Origins
The Qajar (or Ghajar) rulers were members of the Karagoz of the Qajars, originally the members of the Qarapapaqs of the larger Oghuz peoples. Qajars first settled during the Mongol period in the vicinity of Armenia and were among the seven Qizilbash tribes that supported the Safavids. The Safavids "left Arran (present-day Republic of Azerbaijan) to local Turkic speaking khans", and, "in 1554 Ganja was governed by Shahverdi Soltan Ziyadoglu Qajar, whose family came to govern Karabakh in southern Arran".
Qajars filled a number of diplomatic missions and governorships in the 16-17th centuries for the Safavids.

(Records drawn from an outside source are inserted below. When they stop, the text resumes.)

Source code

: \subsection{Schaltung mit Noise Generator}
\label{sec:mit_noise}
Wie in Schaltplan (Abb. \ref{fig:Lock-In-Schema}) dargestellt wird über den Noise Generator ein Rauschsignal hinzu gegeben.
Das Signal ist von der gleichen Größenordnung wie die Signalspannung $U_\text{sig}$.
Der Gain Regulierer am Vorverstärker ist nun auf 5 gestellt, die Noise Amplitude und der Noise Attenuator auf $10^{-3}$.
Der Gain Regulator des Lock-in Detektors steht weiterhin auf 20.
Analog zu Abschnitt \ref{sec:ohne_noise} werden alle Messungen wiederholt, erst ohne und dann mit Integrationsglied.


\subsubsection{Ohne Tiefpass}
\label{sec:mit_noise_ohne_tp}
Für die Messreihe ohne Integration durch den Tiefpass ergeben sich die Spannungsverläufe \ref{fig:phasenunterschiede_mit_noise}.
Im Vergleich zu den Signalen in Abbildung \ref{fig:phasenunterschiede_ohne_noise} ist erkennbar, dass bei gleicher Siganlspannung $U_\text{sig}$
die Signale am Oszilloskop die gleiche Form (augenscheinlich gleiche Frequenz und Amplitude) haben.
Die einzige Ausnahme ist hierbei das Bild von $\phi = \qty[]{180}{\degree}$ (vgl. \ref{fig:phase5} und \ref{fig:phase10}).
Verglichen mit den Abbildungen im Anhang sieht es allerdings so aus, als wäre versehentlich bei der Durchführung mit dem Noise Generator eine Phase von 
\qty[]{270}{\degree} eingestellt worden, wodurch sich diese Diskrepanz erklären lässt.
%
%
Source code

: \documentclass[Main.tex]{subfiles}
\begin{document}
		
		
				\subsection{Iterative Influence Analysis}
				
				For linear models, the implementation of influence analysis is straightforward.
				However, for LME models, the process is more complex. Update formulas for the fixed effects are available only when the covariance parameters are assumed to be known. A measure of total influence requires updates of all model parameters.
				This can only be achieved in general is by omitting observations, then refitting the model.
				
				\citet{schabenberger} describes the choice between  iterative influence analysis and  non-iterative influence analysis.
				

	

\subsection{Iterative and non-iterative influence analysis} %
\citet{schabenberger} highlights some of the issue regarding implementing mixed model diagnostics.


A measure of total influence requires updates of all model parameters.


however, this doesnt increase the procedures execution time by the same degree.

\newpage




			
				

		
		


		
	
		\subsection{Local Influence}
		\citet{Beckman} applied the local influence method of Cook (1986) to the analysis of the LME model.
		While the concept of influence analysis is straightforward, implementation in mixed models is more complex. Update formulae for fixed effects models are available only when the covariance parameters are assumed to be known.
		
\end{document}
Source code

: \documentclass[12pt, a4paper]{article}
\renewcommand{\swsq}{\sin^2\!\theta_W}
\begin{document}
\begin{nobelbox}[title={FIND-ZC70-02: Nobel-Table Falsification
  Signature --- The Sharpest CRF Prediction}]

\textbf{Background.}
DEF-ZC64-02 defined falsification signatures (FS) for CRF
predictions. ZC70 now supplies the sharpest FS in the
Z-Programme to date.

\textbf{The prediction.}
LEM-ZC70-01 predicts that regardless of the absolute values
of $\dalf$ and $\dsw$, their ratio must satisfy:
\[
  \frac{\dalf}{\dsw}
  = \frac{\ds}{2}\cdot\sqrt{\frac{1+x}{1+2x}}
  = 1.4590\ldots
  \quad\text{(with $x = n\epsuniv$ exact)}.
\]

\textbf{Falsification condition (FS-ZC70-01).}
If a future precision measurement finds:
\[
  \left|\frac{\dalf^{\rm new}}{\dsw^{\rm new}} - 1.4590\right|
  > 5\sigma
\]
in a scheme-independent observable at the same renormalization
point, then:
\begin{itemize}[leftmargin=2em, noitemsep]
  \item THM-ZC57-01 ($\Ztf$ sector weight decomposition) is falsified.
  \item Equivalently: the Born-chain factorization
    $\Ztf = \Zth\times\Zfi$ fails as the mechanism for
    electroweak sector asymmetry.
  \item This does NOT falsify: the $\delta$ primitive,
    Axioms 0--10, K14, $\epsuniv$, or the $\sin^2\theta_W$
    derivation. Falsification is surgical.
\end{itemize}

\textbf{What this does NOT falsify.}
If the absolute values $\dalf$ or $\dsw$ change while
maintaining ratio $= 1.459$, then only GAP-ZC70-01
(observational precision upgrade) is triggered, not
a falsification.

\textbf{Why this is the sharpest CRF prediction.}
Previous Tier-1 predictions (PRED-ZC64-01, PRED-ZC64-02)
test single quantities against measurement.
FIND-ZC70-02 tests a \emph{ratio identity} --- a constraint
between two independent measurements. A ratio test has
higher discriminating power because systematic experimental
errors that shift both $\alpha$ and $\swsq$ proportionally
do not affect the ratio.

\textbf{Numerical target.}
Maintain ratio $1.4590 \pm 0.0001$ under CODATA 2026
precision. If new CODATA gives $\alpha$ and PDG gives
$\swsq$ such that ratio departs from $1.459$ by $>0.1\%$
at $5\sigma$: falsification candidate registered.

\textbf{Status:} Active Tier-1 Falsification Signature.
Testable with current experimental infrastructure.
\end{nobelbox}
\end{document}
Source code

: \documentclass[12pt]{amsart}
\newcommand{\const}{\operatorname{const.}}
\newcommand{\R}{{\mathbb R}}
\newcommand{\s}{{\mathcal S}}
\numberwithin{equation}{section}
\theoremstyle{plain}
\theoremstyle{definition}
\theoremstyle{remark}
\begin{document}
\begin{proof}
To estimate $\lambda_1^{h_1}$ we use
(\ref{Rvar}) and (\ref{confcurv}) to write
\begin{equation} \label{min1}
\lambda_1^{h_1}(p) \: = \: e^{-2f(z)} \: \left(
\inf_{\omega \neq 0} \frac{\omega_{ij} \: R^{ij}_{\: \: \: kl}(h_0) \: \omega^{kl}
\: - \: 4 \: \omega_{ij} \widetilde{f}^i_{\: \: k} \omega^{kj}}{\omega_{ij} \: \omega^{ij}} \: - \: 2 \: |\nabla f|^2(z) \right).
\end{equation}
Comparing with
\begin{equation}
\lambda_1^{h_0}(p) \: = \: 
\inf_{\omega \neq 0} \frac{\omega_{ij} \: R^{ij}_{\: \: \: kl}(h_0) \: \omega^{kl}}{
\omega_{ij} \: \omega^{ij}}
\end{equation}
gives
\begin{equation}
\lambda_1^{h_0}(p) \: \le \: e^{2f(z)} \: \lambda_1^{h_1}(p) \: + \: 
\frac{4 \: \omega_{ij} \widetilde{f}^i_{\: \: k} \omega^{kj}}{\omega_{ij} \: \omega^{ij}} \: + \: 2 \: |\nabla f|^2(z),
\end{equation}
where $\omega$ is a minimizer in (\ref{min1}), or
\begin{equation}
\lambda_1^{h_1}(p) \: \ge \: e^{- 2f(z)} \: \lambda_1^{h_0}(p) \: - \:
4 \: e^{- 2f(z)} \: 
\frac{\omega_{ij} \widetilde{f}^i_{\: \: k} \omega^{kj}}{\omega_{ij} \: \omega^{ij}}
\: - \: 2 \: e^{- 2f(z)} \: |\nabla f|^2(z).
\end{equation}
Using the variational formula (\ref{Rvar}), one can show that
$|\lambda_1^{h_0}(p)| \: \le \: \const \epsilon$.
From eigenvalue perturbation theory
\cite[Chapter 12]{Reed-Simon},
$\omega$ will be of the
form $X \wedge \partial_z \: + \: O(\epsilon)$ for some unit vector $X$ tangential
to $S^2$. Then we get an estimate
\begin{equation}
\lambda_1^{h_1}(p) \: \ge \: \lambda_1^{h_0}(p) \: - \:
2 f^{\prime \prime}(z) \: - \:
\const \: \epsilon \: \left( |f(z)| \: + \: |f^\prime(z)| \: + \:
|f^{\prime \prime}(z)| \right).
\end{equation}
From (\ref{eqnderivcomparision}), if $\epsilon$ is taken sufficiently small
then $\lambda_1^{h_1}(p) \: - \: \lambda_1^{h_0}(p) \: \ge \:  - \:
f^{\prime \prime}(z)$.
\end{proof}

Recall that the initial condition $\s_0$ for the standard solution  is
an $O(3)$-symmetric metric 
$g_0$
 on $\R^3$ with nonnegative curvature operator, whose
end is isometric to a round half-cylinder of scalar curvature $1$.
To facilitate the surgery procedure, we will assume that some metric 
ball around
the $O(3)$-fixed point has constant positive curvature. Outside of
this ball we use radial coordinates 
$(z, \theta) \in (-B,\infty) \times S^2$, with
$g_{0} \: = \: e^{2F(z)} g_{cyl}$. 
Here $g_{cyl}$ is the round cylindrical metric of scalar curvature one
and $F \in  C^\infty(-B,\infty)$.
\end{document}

The Qajars were resettled by Shah Abbas I throughout Persia. The great number of them also settled in Astarabad (present-day Gorgan, Iran) near the south-eastern corner of the Caspian Sea, and it would be this branch of Qajars that would rise to power. The immediate ancestor of Qajars, Shah Qoli Khan Qajar Quvanlu (also spelled Ghovanloo) of the Quvanlus of Ganja, married into the Quvanlu Qajars of Astarabad. His son, Fath Ali Khan Qajar (born c. 1685-1693) was a renowned military commander during the rule of the Safavid shahs Husayn and Tahmasp II. He was killed on the orders of Tahmasp Qoli Khan Afshar (Nader Shah) in 1726. Fath Ali Khan's son Mohammad Hassan Khan Qajar (1722-1758) was killed at the behest of Karim Khan Zand, and was the father of Agha Mohammad Khan and Hossein Qoli Khan (Jahansouz Shah) Qajar (father of "Baba Khan," the future Fath Ali Shah Qajar).
Within 126 years between the demise of the Safavid state and the rise of Nasir al-Din Shah, the Qajars evolved from a shepherd-warrior tribe with strongholds in northern Persia into a Persian dynasty with all the trappings of a Perso-Islamic monarchy.